Stay safe, everybody.
Whether you’re with family or alone, movies, pie, and wine are in order. It’s a tough year, so if you’re fortunate enough to enjoy a good time, truly enjoy it and consider a few Thanksgiving movies to help brighten up the holiday.
Watch it on Thanksgiving, then watch it again on Christmas. There’s never a bad time to watch Die Hard, only a good time. The John McTiernan–Bruce Willis classic is a Christmas gift that never stops giving. It’s perfect. It’s an action movie with personality, big laughs, a whip smart hero and villain, and some of the most satisfying moments in action movie history. Die Hard is a holiday classic that only builds in momentum and entertainment value.
One of the best holiday classics to watch with the whole family. Jon Favreau’s comedy is funny for everybody. If it’s been years since you’ve seen Will Ferrell as Buddy the Elf, too, you’ll laugh even harder. Elf is an all-around delight. It’s light, and nice, and genuinely heartfelt. The last time I watched Elf was on a plane, and I laughed far too loud. I recommend sharing that laughter with the family, not your fellow passengers this holiday season.
The Ice Storm
Now, here’s a movie not to share with the family. Ang Lee’s masterpiece period piece is an emotional punch to the gut and the brain. It’s devastating. Ang Lee being Ang Lee, though, they’re all well-orchestrated blows to the soul. There’s great humor and warmth in this exquisite family tragedy, making the pain in the film all the more painful.
Admittedly, maybe not the best horror movie to watch right now. Severin Fiala and Veronika Franz’s horror movie is set almost entirely in one home, a lodge. The less said about The Lodge, the better. It’s a holiday horror movie best experienced knowing nothing. Throughout The Lodge, which has a chilling and icy atmosphere, the story is always steps ahead of the audience. It’s a frighteningly dark vision of a “family” falling apart (perfect the holidays!). It’s an immersive, unsettling experience not to be forgotten. Do not watch it with the whole family.
Here is one of the most prescient comedies of the last few years. Not enough people talked about actor Ike Barinholtz’s directorial debut, which is about a politically divided family debating The Oath. The Oath is a piece of paper citizens are supposed to sign to pledge their allegiance… or else. It’s a movie that hits the nail on the head of these polarized times, as well as provides a ton of laughs from Barinholtz, Tiffany Haddish, John Cho, and the rest of the cast. There’s a real sense of time and danger in this excellent comedy. Whether you’re on the right or the left or somewhere comfortable in the middle, you’ll probably laugh with The Oath.
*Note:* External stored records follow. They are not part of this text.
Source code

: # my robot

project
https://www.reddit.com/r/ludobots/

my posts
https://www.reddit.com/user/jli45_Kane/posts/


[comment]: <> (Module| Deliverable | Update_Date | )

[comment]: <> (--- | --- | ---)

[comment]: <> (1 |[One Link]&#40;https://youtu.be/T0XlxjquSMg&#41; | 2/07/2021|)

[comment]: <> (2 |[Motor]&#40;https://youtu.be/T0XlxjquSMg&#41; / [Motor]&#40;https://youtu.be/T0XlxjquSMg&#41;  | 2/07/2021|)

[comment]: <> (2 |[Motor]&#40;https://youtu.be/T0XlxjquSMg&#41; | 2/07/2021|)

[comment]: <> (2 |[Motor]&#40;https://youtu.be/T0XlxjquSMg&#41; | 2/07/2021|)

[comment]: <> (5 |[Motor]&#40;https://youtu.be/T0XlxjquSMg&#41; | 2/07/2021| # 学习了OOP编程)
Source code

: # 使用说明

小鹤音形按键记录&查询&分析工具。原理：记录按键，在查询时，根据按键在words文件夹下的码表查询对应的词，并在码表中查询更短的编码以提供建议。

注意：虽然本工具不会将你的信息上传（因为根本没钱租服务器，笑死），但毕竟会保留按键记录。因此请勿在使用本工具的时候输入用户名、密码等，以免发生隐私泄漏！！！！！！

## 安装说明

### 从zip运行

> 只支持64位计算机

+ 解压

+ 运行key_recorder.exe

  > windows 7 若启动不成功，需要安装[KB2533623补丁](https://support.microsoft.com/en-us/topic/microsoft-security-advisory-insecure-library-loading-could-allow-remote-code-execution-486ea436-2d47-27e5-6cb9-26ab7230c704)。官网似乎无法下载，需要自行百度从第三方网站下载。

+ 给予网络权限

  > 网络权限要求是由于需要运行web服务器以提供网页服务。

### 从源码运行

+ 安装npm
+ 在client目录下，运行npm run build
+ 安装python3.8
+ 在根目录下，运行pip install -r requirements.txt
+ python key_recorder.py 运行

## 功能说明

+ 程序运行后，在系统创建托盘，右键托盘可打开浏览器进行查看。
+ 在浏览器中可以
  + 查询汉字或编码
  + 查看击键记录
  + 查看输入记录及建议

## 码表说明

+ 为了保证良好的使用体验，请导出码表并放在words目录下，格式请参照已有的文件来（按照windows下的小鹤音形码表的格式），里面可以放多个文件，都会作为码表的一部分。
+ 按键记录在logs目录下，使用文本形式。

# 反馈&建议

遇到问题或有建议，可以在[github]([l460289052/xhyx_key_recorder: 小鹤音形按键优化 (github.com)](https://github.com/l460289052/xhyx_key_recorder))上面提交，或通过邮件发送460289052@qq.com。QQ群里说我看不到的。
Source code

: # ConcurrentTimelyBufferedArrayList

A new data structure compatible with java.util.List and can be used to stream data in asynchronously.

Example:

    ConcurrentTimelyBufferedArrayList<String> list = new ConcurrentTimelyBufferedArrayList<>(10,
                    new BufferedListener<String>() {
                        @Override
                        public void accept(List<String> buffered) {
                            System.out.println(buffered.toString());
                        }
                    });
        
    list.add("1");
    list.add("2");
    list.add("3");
Last Thanksgiving, Knives Out was the family movie. At Thanksgiving and Christmas, families wouldn’t shutup about the who-dun-it murder mystery written and directed by Rian Johnson. For good reason. The lovefest for Knives Out will never die. It’s a blast rich in character, structure, and laughs. Knives Out is a full-package movie with everything you want from a good time at the movies.
Like Knives Out, Ocean’s 11 is an ensemble movie that shows popcorn movies at their finest. Pure charisma, oozing out of every actor and frame. Ocean’s 11 just plays as a miracle of a movie. It’s so goddamn smooth and entertaining. All the jokes hit, all the characters are lovable, and you care. There’s an emotional investment that comes with this crime caper, featuring one of the greatest ensembles of the 21st Century. Ocean’s 11 is on Netflix, as are the delightful sequels.
Planes, Trains and Automobiles
The John Hughes classic only gets funnier throughout the years. John Candy and Steve Martin are two comedic powerhouses that nail the humor and warmth of Hughes’ iconic writing. The duo play one of the all-time great odd couples, stuck together as they try to get home for Thanksgiving. Planes, Trains and Automobiles — a comedy in which almost everything goes wrong — feels particularly right to revisit in 2020.
At Grit Daily, we hope you enjoy these Thanksgiving movies and enjoy yourselves.